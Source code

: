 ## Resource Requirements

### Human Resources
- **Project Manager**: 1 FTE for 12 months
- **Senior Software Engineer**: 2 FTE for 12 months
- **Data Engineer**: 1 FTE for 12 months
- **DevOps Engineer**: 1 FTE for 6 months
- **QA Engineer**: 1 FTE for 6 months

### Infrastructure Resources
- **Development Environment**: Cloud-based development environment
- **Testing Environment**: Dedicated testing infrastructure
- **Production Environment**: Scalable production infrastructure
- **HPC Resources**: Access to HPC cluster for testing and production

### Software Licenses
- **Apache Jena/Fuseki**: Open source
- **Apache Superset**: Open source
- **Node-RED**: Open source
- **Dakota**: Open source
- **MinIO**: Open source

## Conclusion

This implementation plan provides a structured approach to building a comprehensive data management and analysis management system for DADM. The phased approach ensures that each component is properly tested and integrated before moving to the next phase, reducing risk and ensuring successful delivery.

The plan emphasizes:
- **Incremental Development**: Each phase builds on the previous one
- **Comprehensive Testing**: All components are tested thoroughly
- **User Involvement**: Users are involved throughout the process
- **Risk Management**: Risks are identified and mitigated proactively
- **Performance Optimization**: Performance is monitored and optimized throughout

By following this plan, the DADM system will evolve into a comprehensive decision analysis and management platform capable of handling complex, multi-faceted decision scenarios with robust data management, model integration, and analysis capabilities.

[Task description]
Copy every line of the records word for word.

[Exercise result]
Source code

: ## Resource Requirements

### Human Resources
- **Project Manager**: 1 FTE for 12 months
- **Senior Software Engineer**: 2 FTE for 12 months
- **Data Engineer**: 1 FTE for 12 months
- **DevOps Engineer**: 1 FTE for 6 months
- **QA Engineer**: 1 FTE for 6 months

### Infrastructure Resources
- **Development Environment**: Cloud-based development environment
- **Testing Environment**: Dedicated testing infrastructure
- **Production Environment**: Scalable production infrastructure
- **HPC Resources**: Access to HPC cluster for testing and production

### Software Licenses
- **Apache Jena/Fuseki**: Open source
- **Apache Superset**: Open source
- **Node-RED**: Open source
- **Dakota**: Open source
- **MinIO**: Open source

## Conclusion

This implementation plan provides a structured approach to building a comprehensive data management and analysis management system for DADM. The phased approach ensures that each component is properly tested and integrated before moving to the next phase, reducing risk and ensuring successful delivery.

The plan emphasizes:
- **Incremental Development**: Each phase builds on the previous one
- **Comprehensive Testing**: All components are tested thoroughly
- **User Involvement**: Users are involved throughout the process
- **Risk Management**: Risks are identified and mitigated proactively
- **Performance Optimization**: Performance is monitored and optimized throughout

By following this plan, the DADM system will evolve into a comprehensive decision analysis and management platform capable of handling complex, multi-faceted decision scenarios with robust data management, model integration, and analysis capabilities.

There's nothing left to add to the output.